-- PROBLEM STATEMENT --
Using the data below, tally the lines that include the string "will". Only the number is wanted.

-- PROVIDED MATERIAL --
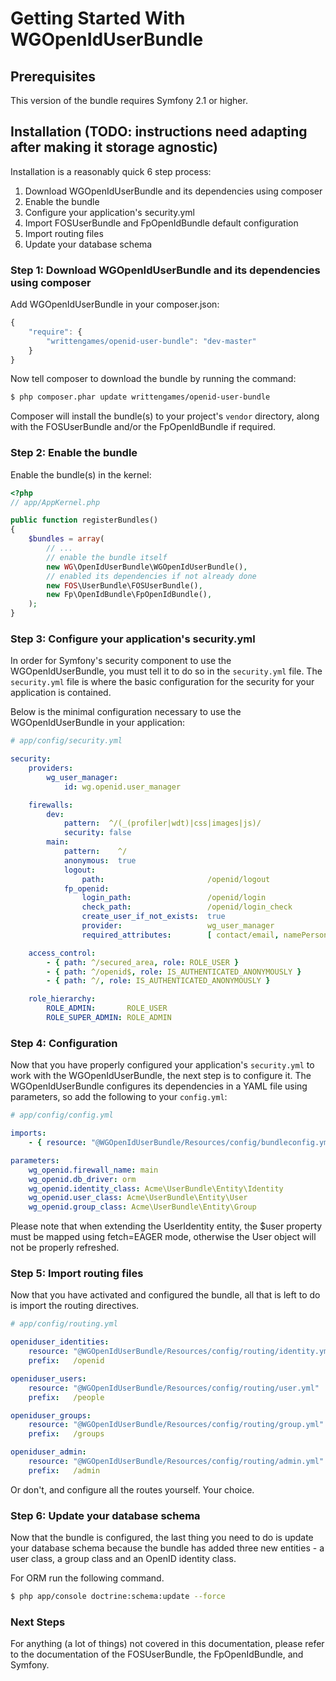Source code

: Getting Started With WGOpenIdUserBundle
=======================================

## Prerequisites

This version of the bundle requires Symfony 2.1 or higher.

## Installation (TODO: instructions need adapting after making it storage agnostic)

Installation is a reasonably quick 6 step process:

1. Download WGOpenIdUserBundle and its dependencies using composer
2. Enable the bundle
3. Configure your application's security.yml
4. Import FOSUserBundle and FpOpenIdBundle default configuration
5. Import routing files
6. Update your database schema

### Step 1: Download WGOpenIdUserBundle and its dependencies using composer

Add WGOpenIdUserBundle in your composer.json:

```js
{
    "require": {
        "writtengames/openid-user-bundle": "dev-master"
    }
}
```

Now tell composer to download the bundle by running the command:

``` bash
$ php composer.phar update writtengames/openid-user-bundle
```

Composer will install the bundle(s) to your project's `vendor` directory, along
with the FOSUserBundle and/or the FpOpenIdBundle if required.

### Step 2: Enable the bundle

Enable the bundle(s) in the kernel:

``` php
<?php
// app/AppKernel.php

public function registerBundles()
{
    $bundles = array(
        // ...
        // enable the bundle itself
        new WG\OpenIdUserBundle\WGOpenIdUserBundle(),
        // enabled its dependencies if not already done
        new FOS\UserBundle\FOSUserBundle(),
        new Fp\OpenIdBundle\FpOpenIdBundle(),
    );
}
```

### Step 3: Configure your application's security.yml

In order for Symfony's security component to use the WGOpenIdUserBundle, you must
tell it to do so in the `security.yml` file. The `security.yml` file is where the
basic configuration for the security for your application is contained.

Below is the minimal configuration necessary to use the WGOpenIdUserBundle in
your application:

``` yaml
# app/config/security.yml

security:
    providers:
        wg_user_manager:
            id: wg.openid.user_manager

    firewalls:
        dev:
            pattern:  ^/(_(profiler|wdt)|css|images|js)/
            security: false
        main:
            pattern:    ^/
            anonymous:  true
            logout:
                path:                       /openid/logout
            fp_openid:
                login_path:                 /openid/login
                check_path:                 /openid/login_check
                create_user_if_not_exists:  true
                provider:                   wg_user_manager
                required_attributes:        [ contact/email, namePerson, namePerson/first, namePerson/last ]

    access_control:
        - { path: ^/secured_area, role: ROLE_USER }
        - { path: ^/openid$, role: IS_AUTHENTICATED_ANONYMOUSLY }
        - { path: ^/, role: IS_AUTHENTICATED_ANONYMOUSLY }

    role_hierarchy:
        ROLE_ADMIN:       ROLE_USER
        ROLE_SUPER_ADMIN: ROLE_ADMIN
```

### Step 4: Configuration

Now that you have properly configured your application's `security.yml` to work
with the WGOpenIdUserBundle, the next step is to configure it. The WGOpenIdUserBundle
configures its dependencies in a YAML file using parameters, so add the following
to your `config.yml`:

``` yaml
# app/config/config.yml

imports:
    - { resource: "@WGOpenIdUserBundle/Resources/config/bundleconfig.yml" }

parameters:
    wg_openid.firewall_name: main
    wg_openid.db_driver: orm
    wg_openid.identity_class: Acme\UserBundle\Entity\Identity
    wg_openid.user_class: Acme\UserBundle\Entity\User
    wg_openid.group_class: Acme\UserBundle\Entity\Group
```

Please note that when extending the UserIdentity entity, the $user property must
be mapped using fetch=EAGER mode, otherwise the User object will not be properly
refreshed.

### Step 5: Import routing files

Now that you have activated and configured the bundle, all that is left to do is
import the routing directives.

``` yaml
# app/config/routing.yml

openiduser_identities:
    resource: "@WGOpenIdUserBundle/Resources/config/routing/identity.yml"
    prefix:   /openid

openiduser_users:
    resource: "@WGOpenIdUserBundle/Resources/config/routing/user.yml"
    prefix:   /people

openiduser_groups:
    resource: "@WGOpenIdUserBundle/Resources/config/routing/group.yml"
    prefix:   /groups

openiduser_admin:
    resource: "@WGOpenIdUserBundle/Resources/config/routing/admin.yml"
    prefix:   /admin
```

Or don't, and configure all the routes yourself. Your choice.

### Step 6: Update your database schema

Now that the bundle is configured, the last thing you need to do is update your
database schema because the bundle has added three new entities - a user class,
a group class and an OpenID identity class.

For ORM run the following command.

``` bash
$ php app/console doctrine:schema:update --force
```

### Next Steps

For anything (a lot of things) not covered in this documentation, please refer
to the documentation of the FOSUserBundle, the FpOpenIdBundle, and Symfony.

-- ANSWER TO THIS EXERCISE --
2